Il napoletano può essere considerato volgare, rozzo e grossolano, ma la verità è che non esiste una variante linguistica più affascinante e interessante. Per di più, non è da sottovalutarne l’origine, essendo anch’essa una lingua, come l’italiano, proveniente dal latino.
A Napoli i nostri vizi , le nostre abitudini, così frequenti da farci cadere spesso nel ridicolo, vengono raccontate alle varie generazioni, con grande franchezza e ironia, allo scopo di trasmetterne una storia, quella delle nostre tradizioni, credenze, ma anche esperienze.

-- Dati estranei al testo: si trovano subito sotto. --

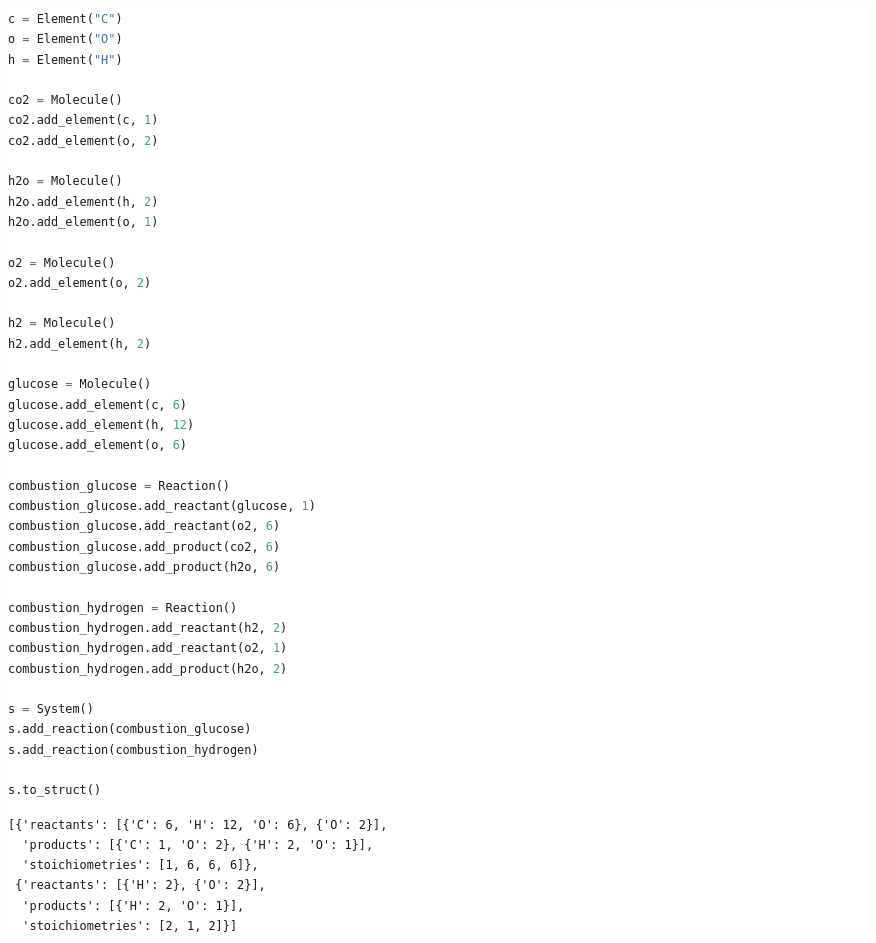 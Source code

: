 
```python
c = Element("C")
o = Element("O")
h = Element("H")

co2 = Molecule()
co2.add_element(c, 1)
co2.add_element(o, 2)

h2o = Molecule()
h2o.add_element(h, 2)
h2o.add_element(o, 1)

o2 = Molecule()
o2.add_element(o, 2)

h2 = Molecule()
h2.add_element(h, 2)

glucose = Molecule()
glucose.add_element(c, 6)
glucose.add_element(h, 12)
glucose.add_element(o, 6)

combustion_glucose = Reaction()
combustion_glucose.add_reactant(glucose, 1)
combustion_glucose.add_reactant(o2, 6)
combustion_glucose.add_product(co2, 6)
combustion_glucose.add_product(h2o, 6)

combustion_hydrogen = Reaction()
combustion_hydrogen.add_reactant(h2, 2)
combustion_hydrogen.add_reactant(o2, 1)
combustion_hydrogen.add_product(h2o, 2)

s = System()
s.add_reaction(combustion_glucose)
s.add_reaction(combustion_hydrogen)

s.to_struct()
```




    [{'reactants': [{'C': 6, 'H': 12, 'O': 6}, {'O': 2}],
      'products': [{'C': 1, 'O': 2}, {'H': 2, 'O': 1}],
      'stoichiometries': [1, 6, 6, 6]},
     {'reactants': [{'H': 2}, {'O': 2}],
      'products': [{'H': 2, 'O': 1}],
      'stoichiometries': [2, 1, 2]}]


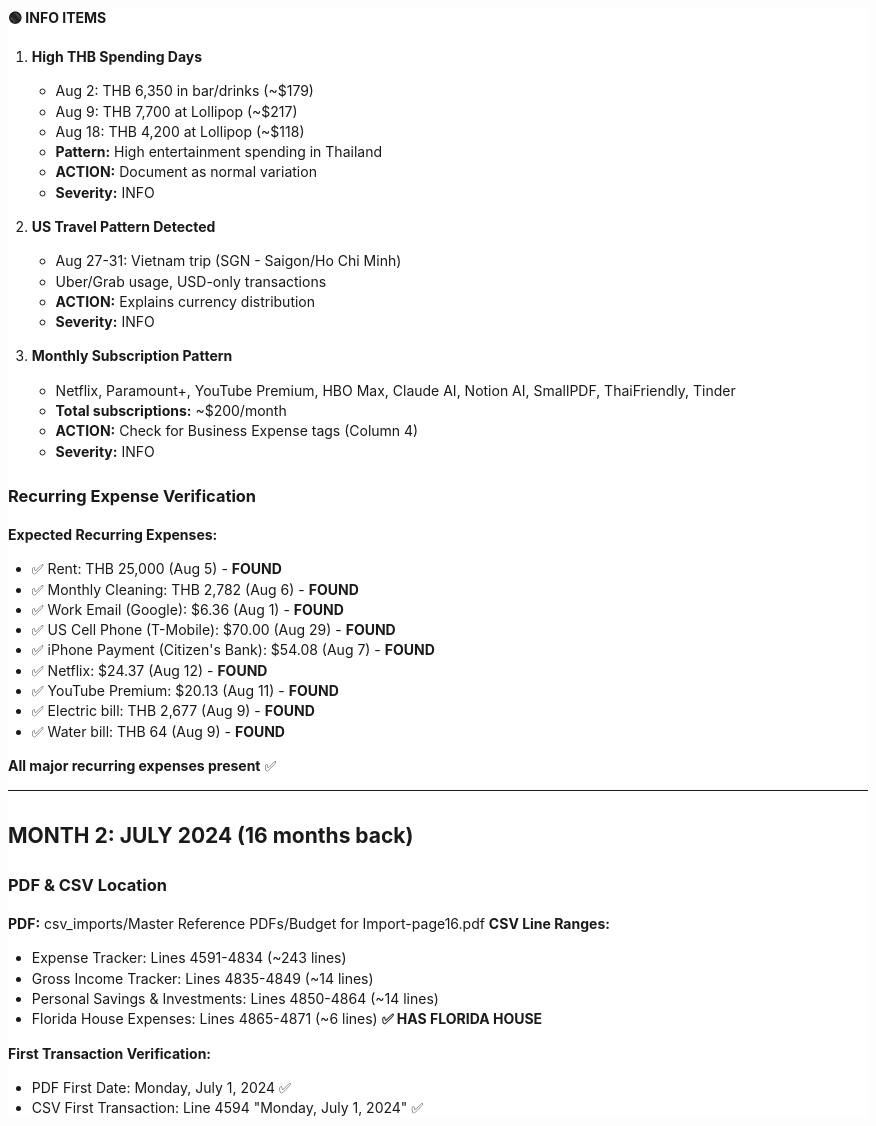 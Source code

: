 #### 🟢 INFO ITEMS

1. **High THB Spending Days**
   - Aug 2: THB 6,350 in bar/drinks (~$179)
   - Aug 9: THB 7,700 at Lollipop (~$217)
   - Aug 18: THB 4,200 at Lollipop (~$118)
   - **Pattern:** High entertainment spending in Thailand
   - **ACTION:** Document as normal variation
   - **Severity:** INFO

2. **US Travel Pattern Detected**
   - Aug 27-31: Vietnam trip (SGN - Saigon/Ho Chi Minh)
   - Uber/Grab usage, USD-only transactions
   - **ACTION:** Explains currency distribution
   - **Severity:** INFO

3. **Monthly Subscription Pattern**
   - Netflix, Paramount+, YouTube Premium, HBO Max, Claude AI, Notion AI, SmallPDF, ThaiFriendly, Tinder
   - **Total subscriptions:** ~$200/month
   - **ACTION:** Check for Business Expense tags (Column 4)
   - **Severity:** INFO

### Recurring Expense Verification

**Expected Recurring Expenses:**
- ✅ Rent: THB 25,000 (Aug 5) - **FOUND**
- ✅ Monthly Cleaning: THB 2,782 (Aug 6) - **FOUND**
- ✅ Work Email (Google): $6.36 (Aug 1) - **FOUND**
- ✅ US Cell Phone (T-Mobile): $70.00 (Aug 29) - **FOUND**
- ✅ iPhone Payment (Citizen's Bank): $54.08 (Aug 7) - **FOUND**
- ✅ Netflix: $24.37 (Aug 12) - **FOUND**
- ✅ YouTube Premium: $20.13 (Aug 11) - **FOUND**
- ✅ Electric bill: THB 2,677 (Aug 9) - **FOUND**
- ✅ Water bill: THB 64 (Aug 9) - **FOUND**

**All major recurring expenses present** ✅

---

## MONTH 2: JULY 2024 (16 months back)

### PDF & CSV Location

**PDF:** csv_imports/Master Reference PDFs/Budget for Import-page16.pdf
**CSV Line Ranges:**
- Expense Tracker: Lines 4591-4834 (~243 lines)
- Gross Income Tracker: Lines 4835-4849 (~14 lines)
- Personal Savings & Investments: Lines 4850-4864 (~14 lines)
- Florida House Expenses: Lines 4865-4871 (~6 lines) **✅ HAS FLORIDA HOUSE**

**First Transaction Verification:**
- PDF First Date: Monday, July 1, 2024 ✅
- CSV First Transaction: Line 4594 "Monday, July 1, 2024" ✅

E’ così che nascono i proverbi.
Insomma i napoletani “Nun sapen tenè trè cicere mmocca”, non sanno tenere tre ceci in bocca, cioè un segreto, nemmeno quelli riguardanti le loro usanze, usanze che, però, se riflettiamo, alla fine, non si ristringono al solo campo partenopeo, ma ad ogni società, poiché, come si suole dire “tutto il mondo è paese” e i comportamenti umani non variano mai da luogo a luogo.
“E sord’ fann’ venì a vista ai cecati”, (i soldi fanno ritrovare la vista ai cechi), sottolinea l’importanza del denaro e di come molti farebbero follie per avere qualche soldo, debolezza che si ritrova di uomo in uomo.
I proverbi napoletani, però, non sottolineano, solo i nostri vizi, ma anche i nostri valori, come l’amore familiare: “E figl’ so ppiezz’ ‘e còre“, (i figli sono pezzi di cuore), proprio a significare il legame stretto che lega la famiglia. “Ogni scarrafone è bello a mamma soja”, (ogni scarafaggio piace a sua madre), significa che un figlio, bello o brutto che sia, agli occhi della madre è sempre perfetto. In questo proverbio viene usato come emblema quello dello scarrafone, proprio perché animale sgradevole, in particolar modo nella cultura partenopea, ma non c’è niente da fare, agli occhi di mamma scarafaggio, il suo cucciolo sarà sempre un animale perfetto.